February is American Heart Month. Celebrate by challenging yourself to focus on using heart-healthy fats in cooking and eating!
Our bodies need fat to function properly. For instance, fat helps our body carry and absorb the fat-soluble vitamins A, D, E and K, fat insulates and protects internal organs and supplies essential fatty acids, which among other roles – help boost brain power!
And, adding a bit of fat at the plate, adds flavor and texture to foods and helps us feel full and satisfied at meals.
Just keep your fat “friendly” by reaching for monounsaturated and polyunsaturated fats such as olive and canola oils, nuts and nut butters, seed, avocados and “oily” fish (those varieties naturally high in omega 3 fats such as tuna and salmon) most often.
Eliminate “unfriendly” trans fats and minimize saturated fats. Saturated fats are primarily found in animal foods, such as butter, cheese, cream and other dairy products made from whole or 2% milk, fatty meats and poultry with skin.
Baked and fried foods often have high amounts of saturated fats as well as some plant foods, such as palm, palm kernel and coconut oils.
Try these tips for adding more heart-healthy fats to your cooking and eating:
Before roasting vegetables, drizzle them with a bit of olive oil instead of adding a pat of butter after cooking or top a baked potato with olive oil instead of the usual sour cream.
Experiment with canola oil instead of butter or margarine in baked goods such as quick breads, muffins and cakes. Look for recipes designed to make this substitution, too.
Skip the croutons on your salad and add a sprinkle of crunchy walnuts instead. Snack on pistachios in the shell in place of potato chips when a craving for a savory snack hits! Why nuts in the shell? It takes longer to eat nuts in the shell, so you will automatically slow your pace at the plate!
Introduce your taste buds to a different nut or seed butter, such as almond and sunflower butters. A recommended serving is one tablespoon. Try almond butter spread on a waffle or sunflower seed butter with sliced bananas on a sandwich!

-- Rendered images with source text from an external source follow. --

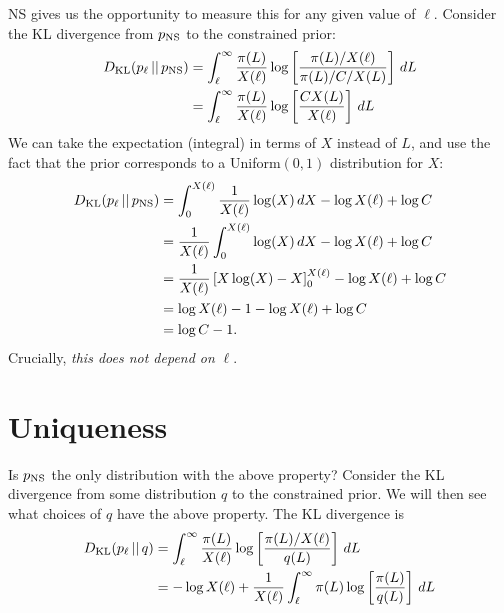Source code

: \documentclass[a4paper, 12pt]{article}
\begin{document}
NS gives us the opportunity to measure this for any given
value of $\ell$. Consider the KL divergence from $p_{\rm NS}$ to
the constrained prior:
\begin{align}
D_{\rm KL}(p_\ell \,||\, p_{\rm NS})
  &= \int_{\ell}^{\infty} \frac{\pi(L)}{X(\ell)}
           \log\left[\frac{\pi(L)/X(\ell)}{\pi(L)/C/X(L)}\right] \, dL \\
  &= \int_{\ell}^{\infty} \frac{\pi(L)}{X(\ell)}
           \log\left[\frac{CX(L)}{X(\ell)}\right] \, dL
\end{align}
We can take the expectation (integral) in terms of $X$ instead of
$L$, and use the fact that the prior corresponds to a
Uniform$(0,1)$ distribution for $X$:
\begin{align}
D_{\rm KL}(p_\ell \,||\, p_{\rm NS})
    &= \int_0^{X(\ell)} \frac{1}{X(\ell)}
           \log(X) \, dX - \log X(\ell) + \log C \\
    &= \frac{1}{X(\ell)} \int_0^{X(\ell)} \log(X) \, dX
           - \log X(\ell) + \log C \\
    &= \frac{1}{X(\ell)}\left[X\log(X) - X\right]_0^{X(\ell)}
           - \log X(\ell) + \log C \\
    &= \log X(\ell) - 1 - \log X(\ell) + \log C \\
    &= \log C - 1.
\end{align}
Crucially, {\em this does not depend on} $\ell$.

\section{Uniqueness}
Is $p_{\rm NS}$ the only distribution with the above property?
Consider the KL divergence from some distribution $q$
to the constrained prior.
We will then see what choices of $q$ have the above property.
The KL divergence is
\begin{align}
D_{\rm KL}(p_\ell \,||\, q)
  &= \int_{\ell}^{\infty} \frac{\pi(L)}{X(\ell)}
           \log\left[\frac{\pi(L)/X(\ell)}{q(L)}\right] \, dL \\
  &= -\log X(\ell) + \frac{1}{X(\ell)}
    \int_{\ell}^{\infty} \pi(L)
               \log\left[\frac{\pi(L)}{q(L)}\right] \, dL
\end{align}
\end{document}
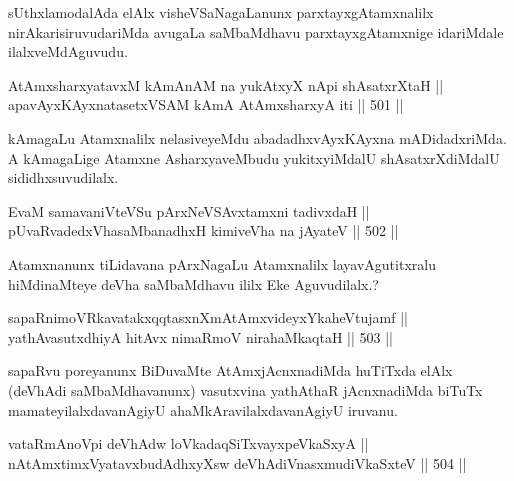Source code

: \begin{artha}
sUthxlamodalAda elAlx visheVSaNagaLanunx parxtayxgAtamxnalilx
nirAkarisiruvudariMda avugaLa saMbaMdhavu parxtayxgAtamxnige
idariMdale ilalxveMdAguvudu.
\end{artha}


\begin{shl}
AtAmxsharxyatavxM kAmAnAM na yukAtxyX nApi shAsatxrXtaH || \\
apavAyxKAyxnatasetxVSAM kAmA AtAmxsharxyA iti \hfill || 501 ||  
\end{shl}

\begin{artha}
kAmagaLu Atamxnalilx nelasiveyeMdu abadadhxvAyxKAyxna mADidadxriMda. A
kAmagaLige Atamxne AsharxyaveMbudu yukitxyiMdalU shAsatxrXdiMdalU sididhxsuvudilalx.
\end{artha}


\begin{shl}
EvaM samavaniVteVSu pArxNeVSAvxtamxni tadivxdaH ||  \\
pUvaRvadedxVhasaMbanadhxH kimiveVha na jAyateV \hfill || 502 ||  
\end{shl}

\begin{artha}
Atamxnanunx tiLidavana pArxNagaLu Atamxnalilx layavAgutitxralu
hiMdinaMteye deVha saMbaMdhavu ililx Eke Aguvudilalx.?
\end{artha}


\begin{shl}
sapaRnimoVRkavatakxqqtasxnXmAtAmxvideyxYkaheVtujamf || \\
yathAvasutxdhiyA hitAvx nimaRmoV nirahaMkaqtaH \hfill || 503 ||  
\end{shl}

\begin{artha}
sapaRvu poreyanunx BiDuvaMte AtAmxjAcnxnadiMda huTiTxda elAlx (deVhAdi saMbaMdhavanunx) vasutxvina yathAthaR jAcnxnadiMda biTuTx mamateyilalxdavanAgiyU ahaMkAravilalxdavanAgiyU iruvanu.
\end{artha}


\begin{shl}
vataRmAnoV\s pi deVhAdw loVkadaqSiTxvayxpeVkaSxyA ||  \\
nA\s \s tAmx\s \s timxVyatavxbudAdhxyX\s sw deVhAdiVnasxmudiVkaSxteV \hfill || 504 || 
\end{shl}

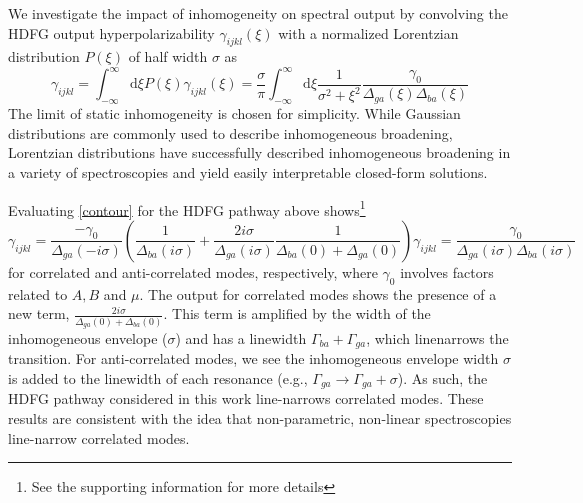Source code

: \documentclass[aip, jcp, reprint, onecolumn, nofootinbib]{revtex4-2}
\begin{document}
We investigate the impact of inhomogeneity on spectral output by convolving the HDFG output hyperpolarizability $\gamma_{ijkl}(\xi)$ with a normalized Lorentzian distribution $P(\xi)$ of half width $\sigma$ as \cite{Penner1976, Desiderio1979, Dick83_1, Carlson1990line} 
\begin{equation}\label{contour}
	\gamma_{ijkl} = \int_{-\infty}^\infty \mathrm{d}\xi P(\xi) \gamma_{ijkl}(\xi)
	= \frac{\sigma}{\pi}\int_{-\infty}^\infty \mathrm{d}\xi \frac{1}{\sigma^2 + \xi^2} \frac{\gamma_0}{\Delta_{ga}(\xi)\Delta_{ba}(\xi)}
\end{equation} 
The limit of static inhomogeneity is chosen for simplicity.
While Gaussian distributions are commonly used to describe inhomogeneous broadening, Lorentzian distributions have successfully described inhomogeneous broadening in a variety of spectroscopies and yield easily interpretable closed-form solutions. \cite{Dick83_1, Carlson1990line, RN410, Yurs2011, Yurs2012}

Evaluating \autoref{contour} for the HDFG pathway above shows\footnote{See the supporting information for more details} 
\begin{subequations}\label{linenarrow}
	\begin{equation}\label{linenarrowa}
		\gamma_{ijkl} = \frac{- \gamma_0}{\Delta_{ga}(- i \sigma)} \left( \frac{1}{\Delta_{ba}(i \sigma)} + \frac{2 i \sigma}{\Delta_{ga}(i \sigma)} \frac{1}{\Delta_{ba}(0) + \Delta_{ga}(0)} \right)
	\end{equation}
	\begin{equation}
		\gamma_{ijkl} = \frac{\gamma_0}{\Delta_{ga}(i\sigma)\Delta_{ba}(i \sigma)}
	\end{equation}
\end{subequations}
for correlated and anti-correlated modes, respectively, where $\gamma_0$ involves factors related to $A,B$ and $\mu$.
The output for correlated modes shows the presence of a new term, $\frac{2i\sigma}{\Delta_{ga}(0) + \Delta_{ba}(0)}$. 
This term is amplified by the width of the inhomogeneous envelope ($\sigma$) and has a linewidth $\Gamma_{ba} + \Gamma_{ga}$, which linenarrows the transition. 
For anti-correlated modes, we see the inhomogeneous envelope width $\sigma$ is added to the linewidth of each resonance (e.g., $\Gamma_{ga} \rightarrow \Gamma_{ga} + \sigma$).
As such, the HDFG pathway considered in this work line-narrows correlated modes. 
These results are consistent with the idea that non-parametric, non-linear spectroscopies line-narrow correlated modes. \cite{Dick83_1, Carlson1990line}
\end{document}
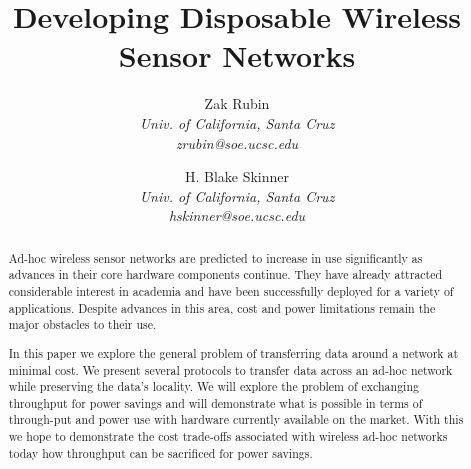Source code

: \documentclass[10pt,twocolumn]{article}
\begin{document}
\title{Developing Disposable Wireless Sensor Networks}

\author{
Zak Rubin \\
\textit{Univ. of California, Santa Cruz} \\
\textit{zrubin@soe.ucsc.edu}
\and
H. Blake Skinner \\
\textit{Univ. of California, Santa Cruz} \\
\textit{hskinner@soe.ucsc.edu}
}

\maketitle
\thispagestyle{empty}

\begin{abstract}
Ad-hoc wireless sensor networks are predicted to increase in use significantly as advances in their core
hardware components continue.  They have already attracted considerable interest in academia and have
been successfully deployed for a variety of applications.  Despite advances in this area, cost and power
limitations remain the major obstacles to their use.

In this paper we explore the general problem of transferring data around a network
at minimal cost.  We present several protocols to transfer data across an ad-hoc network while
preserving the data's locality.  We will explore the problem of exchanging throughput for power
savings and will demonstrate what is possible in terms of through-put and power use with hardware
currently available on the market.  With this we hope to demonstrate the cost trade-offs associated
with wireless ad-hoc networks today how throughput can be sacrificed for power savings.
\end{abstract}












\end{document}
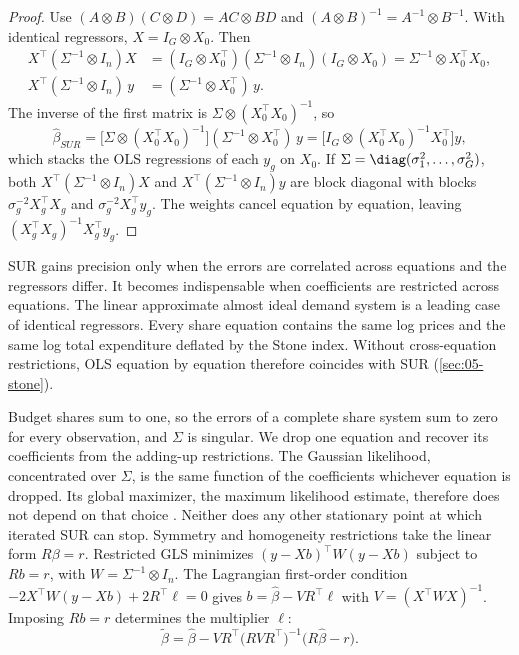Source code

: \begin{proof}
Use $(A \otimes B)(C \otimes D) = AC \otimes BD$ and $(A \otimes B)^{-1} = A^{-1} \otimes B^{-1}$. With
identical regressors, $X = I_G \otimes X_0$. Then
\begin{align*}
X^\top(\Sigma^{-1}\otimes I_n)X &= (I_G \otimes X_0^\top)(\Sigma^{-1}\otimes I_n)(I_G \otimes X_0)
= \Sigma^{-1}\otimes X_0^\top X_0 ,\\
X^\top(\Sigma^{-1}\otimes I_n)\,y &= (\Sigma^{-1}\otimes X_0^\top)\,y .
\end{align*}
The inverse of the first matrix is $\Sigma \otimes (X_0^\top X_0)^{-1}$, so
\begin{equation*}
\hat\beta_{SUR} = \bigl[\Sigma \otimes (X_0^\top X_0)^{-1}\bigr](\Sigma^{-1}\otimes X_0^\top)\,y
= \bigl[I_G \otimes (X_0^\top X_0)^{-1}X_0^\top\bigr]y ,
\end{equation*}
which stacks the OLS regressions of each $y_g$ on $X_0$. If $\Sigma = \diag(\sigma_1^2, \dots, \sigma_G^2)$,
both $X^\top(\Sigma^{-1}\otimes I_n)X$ and $X^\top(\Sigma^{-1}\otimes I_n)y$ are block diagonal with blocks
$\sigma_g^{-2}X_g^\top X_g$ and $\sigma_g^{-2}X_g^\top y_g$. The weights cancel equation by equation, leaving
$(X_g^\top X_g)^{-1}X_g^\top y_g$.
\end{proof}

SUR gains precision only when the errors are correlated across equations and the regressors differ. It
becomes indispensable when coefficients are restricted across equations. The linear approximate almost ideal demand
system is a leading case of identical regressors. Every share equation contains the same log prices and the same log
total expenditure deflated by the Stone index. Without cross-equation restrictions, OLS equation by equation therefore
coincides with SUR (\cref{sec:05-stone}).

Budget shares sum to one, so the errors of a complete share system sum to zero for every observation, and
$\Sigma$ is singular. We drop one equation and recover its coefficients from the adding-up restrictions. The
Gaussian likelihood, concentrated over $\Sigma$, is the same function of the coefficients whichever equation is
dropped. Its global maximizer, the maximum likelihood estimate, therefore does not depend on that choice
\citep{Barten1969}. Neither does any other stationary point at which iterated SUR can stop.
Symmetry and homogeneity restrictions take the linear form $R\beta = r$. Restricted GLS minimizes
$(y - Xb)^\top W(y - Xb)$ subject to $Rb = r$, with $W = \Sigma^{-1}\otimes I_n$. The Lagrangian first-order
condition $-2X^\top W(y - Xb) + 2R^\top\ell = 0$ gives $b = \hat\beta - VR^\top\ell$ with
$V = (X^\top WX)^{-1}$. Imposing $Rb = r$ determines the multiplier $\ell$:
\begin{equation}\label{eq:A-restricted-gls}
\tilde\beta = \hat\beta - VR^\top\bigl(RVR^\top\bigr)^{-1}\bigl(R\hat\beta - r\bigr) .
\end{equation}

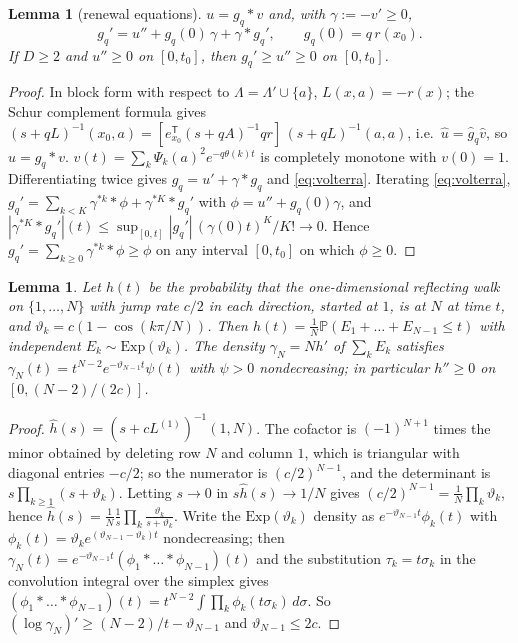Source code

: \documentclass[11pt,a4paper]{article}
\newtheorem{lemma}[theorem]{Lemma}
\theoremstyle{definition}
\newcommand{\Prob}{\mathbb P}
\newcommand{\T}{^{\mathsf T}}
\begin{document}
\begin{lemma}[renewal equations]\label{lem:renewal}
$u=g_q*v$ and, with $\gamma:=-v'\ge0$,
\begin{equation}\label{eq:volterra}
g_q'=u''+g_q(0)\,\gamma+\gamma*g_q' ,\qquad g_q(0)=q\,r(x_0).
\end{equation}
If $D\ge2$ and $u''\ge0$ on $[0,t_0]$, then $g_q'\ge u''\ge0$ on $[0,t_0]$.
\end{lemma}
\begin{proof}
In block form with respect to $\Lambda=\Lambda'\cup\{a\}$, $L(x,a)=-r(x)$; the Schur complement formula gives $(s+qL)^{-1}(x_0,a)=[e_{x_0}\T(s+qA)^{-1}qr]\,(s+qL)^{-1}(a,a)$, i.e.\ $\hat u=\hat g_q\hat v$, so $u=g_q*v$. $v(t)=\sum_k\Psi_k(a)^2e^{-q\theta(k)t}$ is completely monotone with $v(0)=1$. Differentiating twice gives $g_q=u'+\gamma*g_q$ and \eqref{eq:volterra}. Iterating \eqref{eq:volterra}, $g_q'=\sum_{k<K}\gamma^{*k}*\phi+\gamma^{*K}*g_q'$ with $\phi=u''+g_q(0)\gamma$, and $|\gamma^{*K}*g_q'|(t)\le\sup_{[0,t]}|g_q'|\,(\gamma(0)t)^K/K!\to0$. Hence $g_q'=\sum_{k\ge0}\gamma^{*k}*\phi\ge\phi$ on any interval $[0,t_0]$ on which $\phi\ge0$.
\end{proof}

\begin{lemma}\label{lem:hypo}
Let $h(t)$ be the probability that the one-dimensional reflecting walk on $\{1,\dots,N\}$ with jump rate $c/2$ in each direction, started at $1$, is at $N$ at time $t$, and $\vartheta_k=c(1-\cos(k\pi/N))$. Then $h(t)=\frac1N\Prob(E_1+\dots+E_{N-1}\le t)$ with independent $E_k\sim\mathrm{Exp}(\vartheta_k)$. The density $\gamma_N=Nh'$ of $\sum_kE_k$ satisfies $\gamma_N(t)=t^{N-2}e^{-\vartheta_{N-1}t}\psi(t)$ with $\psi>0$ nondecreasing; in particular $h''\ge0$ on $[0,(N-2)/(2c)]$.
\end{lemma}
\begin{proof}
$\hat h(s)=(s+cL^{(1)})^{-1}(1,N)$. The cofactor is $(-1)^{N+1}$ times the minor obtained by deleting row $N$ and column $1$, which is triangular with diagonal entries $-c/2$; so the numerator is $(c/2)^{N-1}$, and the determinant is $s\prod_{k\ge1}(s+\vartheta_k)$. Letting $s\to0$ in $s\hat h(s)\to1/N$ gives $(c/2)^{N-1}=\frac1N\prod_k\vartheta_k$, hence $\hat h(s)=\frac1N\frac1s\prod_k\frac{\vartheta_k}{s+\vartheta_k}$. Write the $\mathrm{Exp}(\vartheta_k)$ density as $e^{-\vartheta_{N-1}t}\phi_k(t)$ with $\phi_k(t)=\vartheta_ke^{(\vartheta_{N-1}-\vartheta_k)t}$ nondecreasing; then $\gamma_N(t)=e^{-\vartheta_{N-1}t}(\phi_1*\dots*\phi_{N-1})(t)$ and the substitution $\tau_k=t\sigma_k$ in the convolution integral over the simplex gives $(\phi_1*\dots*\phi_{N-1})(t)=t^{N-2}\int\prod_k\phi_k(t\sigma_k)\,d\sigma$. So $(\log\gamma_N)'\ge(N-2)/t-\vartheta_{N-1}$ and $\vartheta_{N-1}\le2c$.
\end{proof}
\end{document}
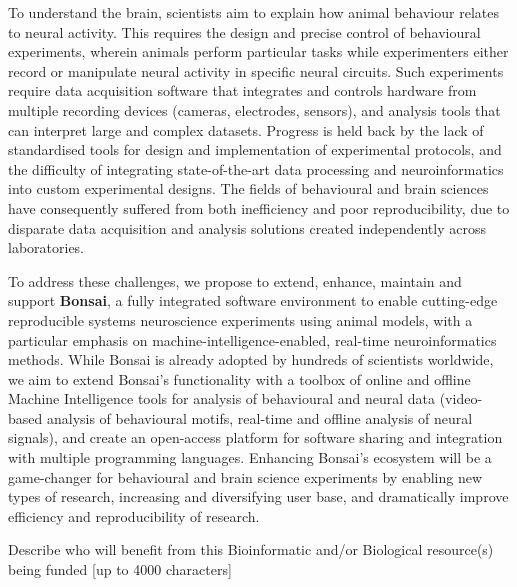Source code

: To understand the brain, scientists aim to explain how animal behaviour relates to neural activity. This requires the design and precise control of behavioural experiments, wherein animals perform particular tasks while experimenters either record or manipulate neural activity in specific neural circuits. Such experiments require data acquisition software that integrates and controls hardware from multiple recording devices (cameras, electrodes, sensors), and analysis tools that can interpret large and complex datasets. Progress is held back by the lack of standardised tools for design and implementation of experimental protocols, and the difficulty of integrating state-of-the-art data processing and neuroinformatics into custom experimental designs. The fields of behavioural and brain sciences have consequently suffered from both inefficiency and poor reproducibility, due to disparate data acquisition and analysis solutions created independently across laboratories.   

To address these challenges, we propose to extend, enhance, maintain and support \textbf{Bonsai}, a fully integrated software environment to enable cutting-edge reproducible systems neuroscience experiments using animal models, with a particular emphasis on machine-intelligence-enabled, real-time neuroinformatics methods. While Bonsai is already adopted by hundreds of scientists worldwide, we aim to extend Bonsai’s functionality with a toolbox of online and offline Machine Intelligence tools for analysis of behavioural and neural data (video-based analysis of behavioural motifs, real-time and offline analysis of neural signals), and create an open-access platform for software sharing and integration with multiple programming languages. Enhancing Bonsai's ecosystem will be a game-changer for behavioural and brain science experiments by enabling new types of research, increasing and diversifying user base, and dramatically improve efficiency and reproducibility of research.


Describe who will benefit from this Bioinformatic and/or Biological resource(s) being funded [up to 4000 characters]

Trade mayo on your sandwich for a bit of smashed avocado or top a steaming bowl of tomato soup with diced avocado. To make a simple guacamole, mashed a ripe avocado, then add juice from half a lime, one minced garlic clove then a sprinkle of salt and pepper to taste. Then practice the mantra – “dip a veggie, dip another veggie, then a chip” to keep calorie down and veggie intake up!